Document images with source code:
--- START ---

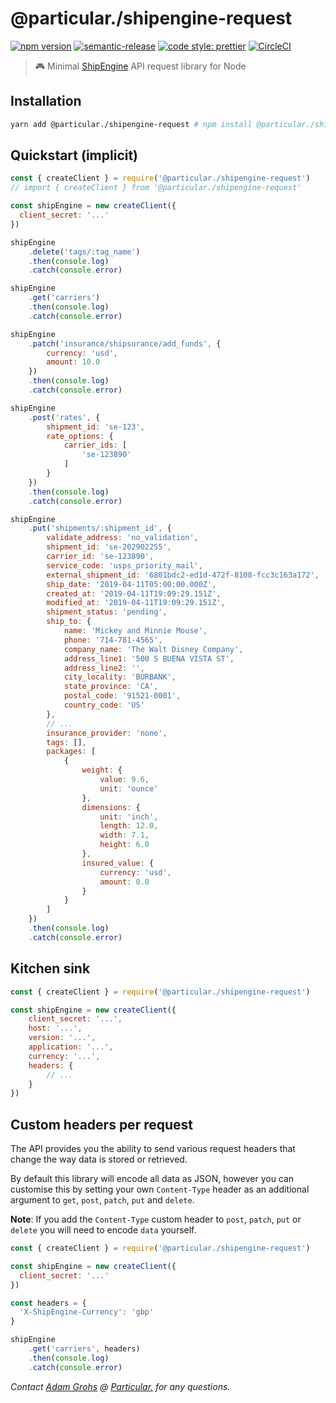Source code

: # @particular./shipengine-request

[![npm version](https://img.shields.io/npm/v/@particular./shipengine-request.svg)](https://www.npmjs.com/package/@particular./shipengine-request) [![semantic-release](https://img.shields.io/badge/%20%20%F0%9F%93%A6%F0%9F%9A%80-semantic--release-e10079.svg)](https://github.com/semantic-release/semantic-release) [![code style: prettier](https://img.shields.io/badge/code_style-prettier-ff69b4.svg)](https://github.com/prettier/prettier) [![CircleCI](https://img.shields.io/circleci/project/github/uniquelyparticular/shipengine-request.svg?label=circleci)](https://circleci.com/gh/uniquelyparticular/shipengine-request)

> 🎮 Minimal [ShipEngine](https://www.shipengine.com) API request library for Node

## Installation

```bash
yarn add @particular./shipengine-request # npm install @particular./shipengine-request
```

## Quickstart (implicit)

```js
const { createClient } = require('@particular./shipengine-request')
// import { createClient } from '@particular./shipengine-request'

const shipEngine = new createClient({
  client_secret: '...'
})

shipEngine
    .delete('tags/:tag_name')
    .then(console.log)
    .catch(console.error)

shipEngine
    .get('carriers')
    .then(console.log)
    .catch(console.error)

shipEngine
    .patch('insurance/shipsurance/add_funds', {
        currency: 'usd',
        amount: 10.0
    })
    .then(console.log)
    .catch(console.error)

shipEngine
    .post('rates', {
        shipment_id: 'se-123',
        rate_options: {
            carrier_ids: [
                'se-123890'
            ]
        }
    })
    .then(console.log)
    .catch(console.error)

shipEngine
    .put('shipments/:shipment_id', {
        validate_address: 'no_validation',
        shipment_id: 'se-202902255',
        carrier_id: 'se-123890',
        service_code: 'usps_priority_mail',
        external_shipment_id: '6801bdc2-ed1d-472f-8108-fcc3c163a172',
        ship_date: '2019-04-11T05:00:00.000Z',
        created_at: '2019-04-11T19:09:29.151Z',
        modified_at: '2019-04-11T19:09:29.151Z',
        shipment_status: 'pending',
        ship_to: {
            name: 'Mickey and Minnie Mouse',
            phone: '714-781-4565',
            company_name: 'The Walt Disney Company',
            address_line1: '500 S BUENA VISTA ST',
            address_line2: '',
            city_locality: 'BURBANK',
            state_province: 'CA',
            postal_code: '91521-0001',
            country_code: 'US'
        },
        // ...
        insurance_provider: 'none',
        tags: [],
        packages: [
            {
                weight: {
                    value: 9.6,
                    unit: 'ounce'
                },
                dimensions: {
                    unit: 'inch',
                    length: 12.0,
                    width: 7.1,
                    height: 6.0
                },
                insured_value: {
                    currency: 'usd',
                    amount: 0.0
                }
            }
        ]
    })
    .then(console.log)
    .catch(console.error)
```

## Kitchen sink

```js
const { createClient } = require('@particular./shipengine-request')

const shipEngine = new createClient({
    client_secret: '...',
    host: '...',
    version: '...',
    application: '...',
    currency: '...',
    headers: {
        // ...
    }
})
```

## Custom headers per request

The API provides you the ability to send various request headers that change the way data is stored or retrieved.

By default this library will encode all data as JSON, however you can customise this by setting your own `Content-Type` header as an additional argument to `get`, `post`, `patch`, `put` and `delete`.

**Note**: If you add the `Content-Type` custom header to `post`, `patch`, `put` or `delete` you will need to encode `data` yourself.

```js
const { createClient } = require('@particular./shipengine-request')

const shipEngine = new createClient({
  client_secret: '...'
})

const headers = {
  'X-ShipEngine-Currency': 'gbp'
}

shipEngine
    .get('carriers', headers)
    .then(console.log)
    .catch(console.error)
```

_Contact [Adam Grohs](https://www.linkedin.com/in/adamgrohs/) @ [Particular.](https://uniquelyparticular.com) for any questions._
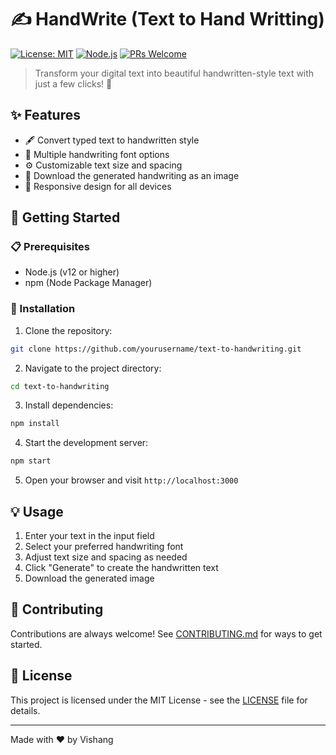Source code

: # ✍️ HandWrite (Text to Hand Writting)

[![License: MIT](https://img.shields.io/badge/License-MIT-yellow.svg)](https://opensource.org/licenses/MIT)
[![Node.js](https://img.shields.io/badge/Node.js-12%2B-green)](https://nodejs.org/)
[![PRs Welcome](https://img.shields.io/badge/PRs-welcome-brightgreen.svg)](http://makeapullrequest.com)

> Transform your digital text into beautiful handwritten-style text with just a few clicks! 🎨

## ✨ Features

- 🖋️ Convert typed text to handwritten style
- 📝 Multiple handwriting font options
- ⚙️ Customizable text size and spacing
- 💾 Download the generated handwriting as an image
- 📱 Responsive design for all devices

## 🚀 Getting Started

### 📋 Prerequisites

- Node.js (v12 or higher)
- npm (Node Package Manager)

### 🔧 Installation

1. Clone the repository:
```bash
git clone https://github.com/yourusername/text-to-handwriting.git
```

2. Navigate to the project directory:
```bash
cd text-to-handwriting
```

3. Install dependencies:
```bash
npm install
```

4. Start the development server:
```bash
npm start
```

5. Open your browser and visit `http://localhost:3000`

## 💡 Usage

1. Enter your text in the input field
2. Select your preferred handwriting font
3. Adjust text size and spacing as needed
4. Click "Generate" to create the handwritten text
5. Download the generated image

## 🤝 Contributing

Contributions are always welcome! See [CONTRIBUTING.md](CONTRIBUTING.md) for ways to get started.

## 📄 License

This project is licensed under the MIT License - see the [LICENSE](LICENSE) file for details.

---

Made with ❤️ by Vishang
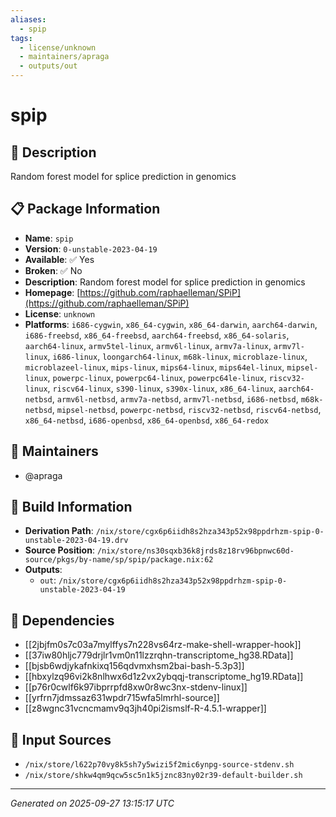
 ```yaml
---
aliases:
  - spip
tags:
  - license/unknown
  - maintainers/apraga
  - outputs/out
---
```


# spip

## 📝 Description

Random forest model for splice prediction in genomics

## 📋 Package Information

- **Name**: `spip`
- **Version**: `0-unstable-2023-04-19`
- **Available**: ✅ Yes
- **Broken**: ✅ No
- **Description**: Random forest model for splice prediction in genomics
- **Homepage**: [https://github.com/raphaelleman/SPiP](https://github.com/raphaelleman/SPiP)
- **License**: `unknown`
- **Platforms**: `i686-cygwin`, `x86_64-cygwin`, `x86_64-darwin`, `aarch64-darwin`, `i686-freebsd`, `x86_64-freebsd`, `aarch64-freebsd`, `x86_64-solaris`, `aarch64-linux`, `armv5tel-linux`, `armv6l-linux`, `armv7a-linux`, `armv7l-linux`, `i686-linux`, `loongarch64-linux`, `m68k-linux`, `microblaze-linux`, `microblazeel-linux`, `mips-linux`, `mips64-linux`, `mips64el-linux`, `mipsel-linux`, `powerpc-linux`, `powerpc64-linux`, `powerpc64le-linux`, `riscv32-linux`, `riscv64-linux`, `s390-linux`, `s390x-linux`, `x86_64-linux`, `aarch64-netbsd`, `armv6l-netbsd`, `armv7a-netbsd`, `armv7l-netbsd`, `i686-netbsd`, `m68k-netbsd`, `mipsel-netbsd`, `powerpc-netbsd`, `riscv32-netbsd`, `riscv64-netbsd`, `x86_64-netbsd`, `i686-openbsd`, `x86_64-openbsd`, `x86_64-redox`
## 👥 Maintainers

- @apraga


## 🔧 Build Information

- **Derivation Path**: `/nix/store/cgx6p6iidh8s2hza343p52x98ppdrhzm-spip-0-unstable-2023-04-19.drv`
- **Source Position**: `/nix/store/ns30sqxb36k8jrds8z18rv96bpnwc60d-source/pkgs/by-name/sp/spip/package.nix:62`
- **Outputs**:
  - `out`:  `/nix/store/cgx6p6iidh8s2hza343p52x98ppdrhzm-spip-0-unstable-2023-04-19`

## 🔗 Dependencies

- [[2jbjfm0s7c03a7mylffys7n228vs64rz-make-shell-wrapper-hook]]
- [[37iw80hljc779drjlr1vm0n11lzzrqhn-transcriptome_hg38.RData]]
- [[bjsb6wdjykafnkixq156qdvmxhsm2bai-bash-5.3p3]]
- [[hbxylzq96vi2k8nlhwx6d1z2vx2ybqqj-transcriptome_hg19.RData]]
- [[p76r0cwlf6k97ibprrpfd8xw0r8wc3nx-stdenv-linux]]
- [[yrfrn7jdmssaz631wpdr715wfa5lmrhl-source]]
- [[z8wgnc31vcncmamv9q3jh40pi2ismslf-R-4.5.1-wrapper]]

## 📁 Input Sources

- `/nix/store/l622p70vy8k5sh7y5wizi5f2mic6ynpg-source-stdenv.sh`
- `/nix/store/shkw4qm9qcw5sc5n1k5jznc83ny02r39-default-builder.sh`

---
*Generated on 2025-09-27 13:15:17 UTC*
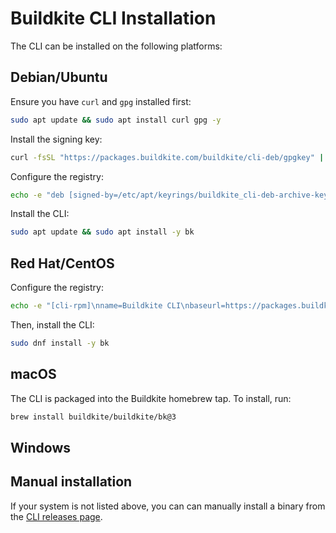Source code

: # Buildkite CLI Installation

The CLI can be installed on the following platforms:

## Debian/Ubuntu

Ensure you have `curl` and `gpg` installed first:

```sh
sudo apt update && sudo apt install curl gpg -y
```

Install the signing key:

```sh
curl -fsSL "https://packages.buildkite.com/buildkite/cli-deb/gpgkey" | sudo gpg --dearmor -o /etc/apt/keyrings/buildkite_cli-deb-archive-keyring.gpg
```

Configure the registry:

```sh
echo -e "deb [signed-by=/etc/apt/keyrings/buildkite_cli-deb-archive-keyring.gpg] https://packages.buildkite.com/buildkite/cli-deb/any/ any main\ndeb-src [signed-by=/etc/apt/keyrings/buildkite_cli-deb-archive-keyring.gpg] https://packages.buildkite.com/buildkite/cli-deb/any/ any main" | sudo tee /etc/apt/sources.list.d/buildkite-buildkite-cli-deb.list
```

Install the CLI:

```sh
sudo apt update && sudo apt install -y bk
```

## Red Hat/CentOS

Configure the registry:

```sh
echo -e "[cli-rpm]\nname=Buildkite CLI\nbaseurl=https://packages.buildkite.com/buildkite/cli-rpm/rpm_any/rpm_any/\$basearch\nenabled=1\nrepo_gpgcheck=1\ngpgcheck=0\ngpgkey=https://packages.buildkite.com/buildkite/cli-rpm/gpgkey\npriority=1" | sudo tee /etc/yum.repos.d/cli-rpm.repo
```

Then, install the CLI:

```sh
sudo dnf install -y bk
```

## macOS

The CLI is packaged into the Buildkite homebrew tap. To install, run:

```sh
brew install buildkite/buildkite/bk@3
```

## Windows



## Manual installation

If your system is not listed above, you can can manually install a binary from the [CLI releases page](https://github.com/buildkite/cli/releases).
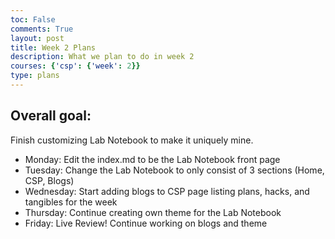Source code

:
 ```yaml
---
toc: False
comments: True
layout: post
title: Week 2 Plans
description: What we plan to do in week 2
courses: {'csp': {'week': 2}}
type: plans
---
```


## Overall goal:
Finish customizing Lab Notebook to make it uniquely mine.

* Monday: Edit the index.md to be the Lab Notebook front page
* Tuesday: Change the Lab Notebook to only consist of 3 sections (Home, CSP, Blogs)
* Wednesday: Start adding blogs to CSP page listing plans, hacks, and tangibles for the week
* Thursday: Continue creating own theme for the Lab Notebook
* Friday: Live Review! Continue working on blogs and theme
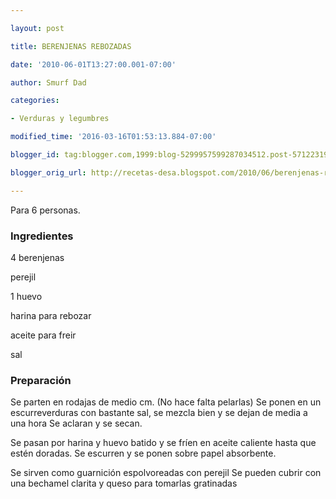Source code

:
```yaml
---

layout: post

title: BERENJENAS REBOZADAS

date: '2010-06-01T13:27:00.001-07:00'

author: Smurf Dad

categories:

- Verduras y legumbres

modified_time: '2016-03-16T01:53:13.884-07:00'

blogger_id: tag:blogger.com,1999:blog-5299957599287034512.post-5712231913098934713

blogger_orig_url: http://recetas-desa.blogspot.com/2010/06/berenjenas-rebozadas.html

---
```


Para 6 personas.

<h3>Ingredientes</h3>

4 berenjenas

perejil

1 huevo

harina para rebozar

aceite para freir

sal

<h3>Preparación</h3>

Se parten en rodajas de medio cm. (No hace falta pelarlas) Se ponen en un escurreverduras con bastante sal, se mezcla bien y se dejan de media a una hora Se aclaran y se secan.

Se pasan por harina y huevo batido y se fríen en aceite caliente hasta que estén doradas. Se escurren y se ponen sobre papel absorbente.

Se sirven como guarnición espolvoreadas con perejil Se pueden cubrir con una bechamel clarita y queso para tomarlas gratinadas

--- END ---

*EXERCISE PROMPT*:
The lines to return are those in the entries above that include "from".

*RESULT*:
// import { createClient } from '@particular./shipengine-request'
If your system is not listed above, you can can manually install a binary from the [CLI releases page](https://github.com/buildkite/cli/releases).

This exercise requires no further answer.